Rural California Hospital In Modoc County Looking for a State Bail Out
Posted Aug 22 2010 12:57am
Last week California rolled out the largest telehealth network in the US and this facility in the rural area of California could certainly be one to perhaps take advantage if rolled in.
This hospital is in northern California where the next closest hospital is 20 miles away and there’s heavy snow and mountain roads to get there. The operating room of the hospital sits vacant. The hospital had used money in other areas of the budget to keep the hospital going and this is a bone of contention among some with stating this should not have been done, but if funds are going to be abused for any reason, keeping a hospital open I don’t think is a crime and some new road construction projects were put on hold.
One doctor travels to the medical center one week per month to serve as an emergency room physician and radiologist states the facility is needed for the community.
Ironically enough the small county is primarily Republican who pride themselves on self reliance and here it’s not coming together that way. Ambulance services and the senior rest home attached are also in jeopardy of being closed with people not having anywhere else to go. BD
ALTURAS, CALIF. — Modoc County is wedged into California's far northeastern corner, a land apart from much of the rest of the nation's most populous state.
Little visited, the sparsely populated region of cave-riddled lava beds, sagebrush-covered plains and rolling ranch land has much in common with the rural areas of Oregon and Nevada that it adjoins.
Yet deep financial troubles tied to the county-owned hospital — the community's sole medical facility — have led Modoc County to the steps of the state Capitol and to the threshold of bankruptcy. Approaching Sacramento, hat in hand, at a time when the state itself has profound budgetary problems has cast the county in the glare of unwanted attention.

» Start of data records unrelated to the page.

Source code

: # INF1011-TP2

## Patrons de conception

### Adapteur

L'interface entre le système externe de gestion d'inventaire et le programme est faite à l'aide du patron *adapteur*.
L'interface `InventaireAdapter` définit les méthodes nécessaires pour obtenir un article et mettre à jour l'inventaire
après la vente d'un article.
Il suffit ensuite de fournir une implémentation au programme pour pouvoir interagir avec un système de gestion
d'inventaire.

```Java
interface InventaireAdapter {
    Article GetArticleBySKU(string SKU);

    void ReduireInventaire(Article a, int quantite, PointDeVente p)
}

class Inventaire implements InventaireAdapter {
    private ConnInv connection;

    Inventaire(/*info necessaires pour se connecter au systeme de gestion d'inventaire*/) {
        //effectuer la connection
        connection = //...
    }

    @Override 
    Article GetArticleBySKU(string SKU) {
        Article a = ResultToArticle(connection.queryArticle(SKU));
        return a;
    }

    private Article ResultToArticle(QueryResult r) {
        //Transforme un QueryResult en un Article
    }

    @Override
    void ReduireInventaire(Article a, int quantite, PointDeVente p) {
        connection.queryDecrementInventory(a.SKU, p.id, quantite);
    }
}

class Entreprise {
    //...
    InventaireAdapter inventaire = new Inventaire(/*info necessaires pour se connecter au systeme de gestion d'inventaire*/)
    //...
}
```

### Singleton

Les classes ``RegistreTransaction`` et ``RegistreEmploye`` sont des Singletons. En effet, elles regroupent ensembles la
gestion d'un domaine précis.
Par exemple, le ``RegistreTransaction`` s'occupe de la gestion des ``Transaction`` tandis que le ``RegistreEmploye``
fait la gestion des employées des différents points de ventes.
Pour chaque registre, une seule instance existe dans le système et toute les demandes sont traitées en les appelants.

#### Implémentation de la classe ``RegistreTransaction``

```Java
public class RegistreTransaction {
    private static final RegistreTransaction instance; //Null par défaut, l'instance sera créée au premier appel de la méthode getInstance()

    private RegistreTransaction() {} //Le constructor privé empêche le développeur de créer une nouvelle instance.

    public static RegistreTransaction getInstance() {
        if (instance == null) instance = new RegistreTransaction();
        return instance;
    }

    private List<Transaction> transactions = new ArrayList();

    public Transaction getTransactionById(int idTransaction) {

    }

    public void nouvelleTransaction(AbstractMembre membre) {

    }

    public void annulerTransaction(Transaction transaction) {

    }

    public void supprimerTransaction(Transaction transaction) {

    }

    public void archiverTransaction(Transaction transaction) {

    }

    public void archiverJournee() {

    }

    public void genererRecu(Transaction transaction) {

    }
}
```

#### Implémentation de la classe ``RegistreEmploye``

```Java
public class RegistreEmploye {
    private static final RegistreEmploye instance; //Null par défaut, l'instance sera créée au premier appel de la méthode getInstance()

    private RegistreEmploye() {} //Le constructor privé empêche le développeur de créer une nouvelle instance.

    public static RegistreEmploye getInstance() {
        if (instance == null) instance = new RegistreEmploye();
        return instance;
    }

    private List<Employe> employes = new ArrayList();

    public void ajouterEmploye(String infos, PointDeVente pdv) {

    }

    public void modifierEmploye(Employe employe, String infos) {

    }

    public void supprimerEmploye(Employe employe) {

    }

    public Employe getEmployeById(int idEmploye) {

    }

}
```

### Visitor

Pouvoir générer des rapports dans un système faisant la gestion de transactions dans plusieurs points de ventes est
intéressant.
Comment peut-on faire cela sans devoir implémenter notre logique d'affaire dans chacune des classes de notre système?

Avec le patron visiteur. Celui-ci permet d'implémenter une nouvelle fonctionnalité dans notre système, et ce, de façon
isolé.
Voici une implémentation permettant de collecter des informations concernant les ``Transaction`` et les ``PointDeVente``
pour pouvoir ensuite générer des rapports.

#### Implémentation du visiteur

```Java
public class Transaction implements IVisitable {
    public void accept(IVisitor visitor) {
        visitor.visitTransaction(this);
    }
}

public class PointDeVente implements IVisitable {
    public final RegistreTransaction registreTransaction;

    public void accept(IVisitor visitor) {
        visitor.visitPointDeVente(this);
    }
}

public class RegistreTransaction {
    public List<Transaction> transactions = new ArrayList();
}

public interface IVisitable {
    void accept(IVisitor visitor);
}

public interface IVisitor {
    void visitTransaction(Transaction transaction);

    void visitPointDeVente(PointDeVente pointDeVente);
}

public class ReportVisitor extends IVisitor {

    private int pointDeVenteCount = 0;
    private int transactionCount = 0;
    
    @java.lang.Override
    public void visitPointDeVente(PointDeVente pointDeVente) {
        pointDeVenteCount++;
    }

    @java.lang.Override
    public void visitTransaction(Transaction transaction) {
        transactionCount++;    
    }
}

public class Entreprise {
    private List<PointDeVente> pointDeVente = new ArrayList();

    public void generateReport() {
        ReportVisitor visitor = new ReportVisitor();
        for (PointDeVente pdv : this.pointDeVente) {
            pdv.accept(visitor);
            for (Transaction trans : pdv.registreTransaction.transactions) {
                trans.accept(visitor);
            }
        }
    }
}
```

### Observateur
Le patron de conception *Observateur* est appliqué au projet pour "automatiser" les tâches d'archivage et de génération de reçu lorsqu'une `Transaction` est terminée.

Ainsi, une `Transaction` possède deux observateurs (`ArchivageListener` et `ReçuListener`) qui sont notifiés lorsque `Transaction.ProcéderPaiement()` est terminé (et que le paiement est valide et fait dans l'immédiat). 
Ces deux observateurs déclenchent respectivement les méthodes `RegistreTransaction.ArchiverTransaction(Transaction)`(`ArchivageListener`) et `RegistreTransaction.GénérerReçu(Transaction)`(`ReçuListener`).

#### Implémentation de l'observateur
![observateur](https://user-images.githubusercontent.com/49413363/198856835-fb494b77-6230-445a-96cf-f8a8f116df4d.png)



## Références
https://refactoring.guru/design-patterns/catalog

But the facility has been bleeding money for more than 15 years, with annual deficits ranging from $600,000 to $2.8 million in recent years, and the county has gone broke trying to keep the doors open. Monica Derner, interim chief executive officer of the hospital, says the financial trouble stems from mistakes made in the hospital's billing practices and a former administrator's decision to hire costly traveling nurses and doctors instead of retaining local staff.
The level of care at the hospital has already been affected. The hospital no longer delivers babies or performs surgeries. The surgeon left, and the hospital could no longer afford to have an anesthesiologist on staff.
Dr. Martin Kernberg, who travels to the medical center one week per month to serve as an emergency room physician and radiologist, said the facility is critical to those who need emergency care and can't wait the hour it would take to reach another hospital.